• [Assigned task]:
An exact, complete copy of the entries below is required, minus any pictures.

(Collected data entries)
■ ■ ■

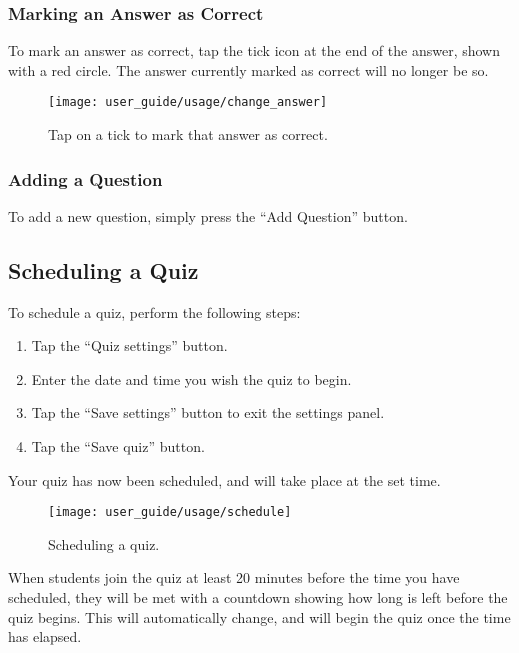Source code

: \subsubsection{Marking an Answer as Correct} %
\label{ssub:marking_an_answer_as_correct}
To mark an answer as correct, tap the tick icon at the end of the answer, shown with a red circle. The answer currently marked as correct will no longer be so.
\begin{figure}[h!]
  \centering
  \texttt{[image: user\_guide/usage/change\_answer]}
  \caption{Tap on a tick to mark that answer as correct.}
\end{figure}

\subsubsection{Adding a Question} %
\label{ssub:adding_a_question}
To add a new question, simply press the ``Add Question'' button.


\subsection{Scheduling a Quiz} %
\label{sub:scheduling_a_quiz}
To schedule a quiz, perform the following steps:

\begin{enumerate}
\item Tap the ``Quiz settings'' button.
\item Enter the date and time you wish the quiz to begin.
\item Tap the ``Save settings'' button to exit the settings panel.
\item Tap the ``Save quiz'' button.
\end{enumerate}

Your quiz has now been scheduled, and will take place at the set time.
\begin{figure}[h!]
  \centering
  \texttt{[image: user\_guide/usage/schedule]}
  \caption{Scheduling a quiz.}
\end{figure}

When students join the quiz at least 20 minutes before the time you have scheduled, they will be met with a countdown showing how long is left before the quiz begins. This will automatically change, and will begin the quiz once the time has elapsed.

■ ■ ■

• [Answer section]:
Source code

: \subsubsection{Marking an Answer as Correct} %
\label{ssub:marking_an_answer_as_correct}
To mark an answer as correct, tap the tick icon at the end of the answer, shown with a red circle. The answer currently marked as correct will no longer be so.
\begin{figure}[h!]
  \centering
  \texttt{[image: user\_guide/usage/change\_answer]}
  \caption{Tap on a tick to mark that answer as correct.}
\end{figure}

\subsubsection{Adding a Question} %
\label{ssub:adding_a_question}
To add a new question, simply press the ``Add Question'' button.


\subsection{Scheduling a Quiz} %
\label{sub:scheduling_a_quiz}
To schedule a quiz, perform the following steps:

\begin{enumerate}
\item Tap the ``Quiz settings'' button.
\item Enter the date and time you wish the quiz to begin.
\item Tap the ``Save settings'' button to exit the settings panel.
\item Tap the ``Save quiz'' button.
\end{enumerate}

Your quiz has now been scheduled, and will take place at the set time.
\begin{figure}[h!]
  \centering
  \texttt{[image: user\_guide/usage/schedule]}
  \caption{Scheduling a quiz.}
\end{figure}

When students join the quiz at least 20 minutes before the time you have scheduled, they will be met with a countdown showing how long is left before the quiz begins. This will automatically change, and will begin the quiz once the time has elapsed.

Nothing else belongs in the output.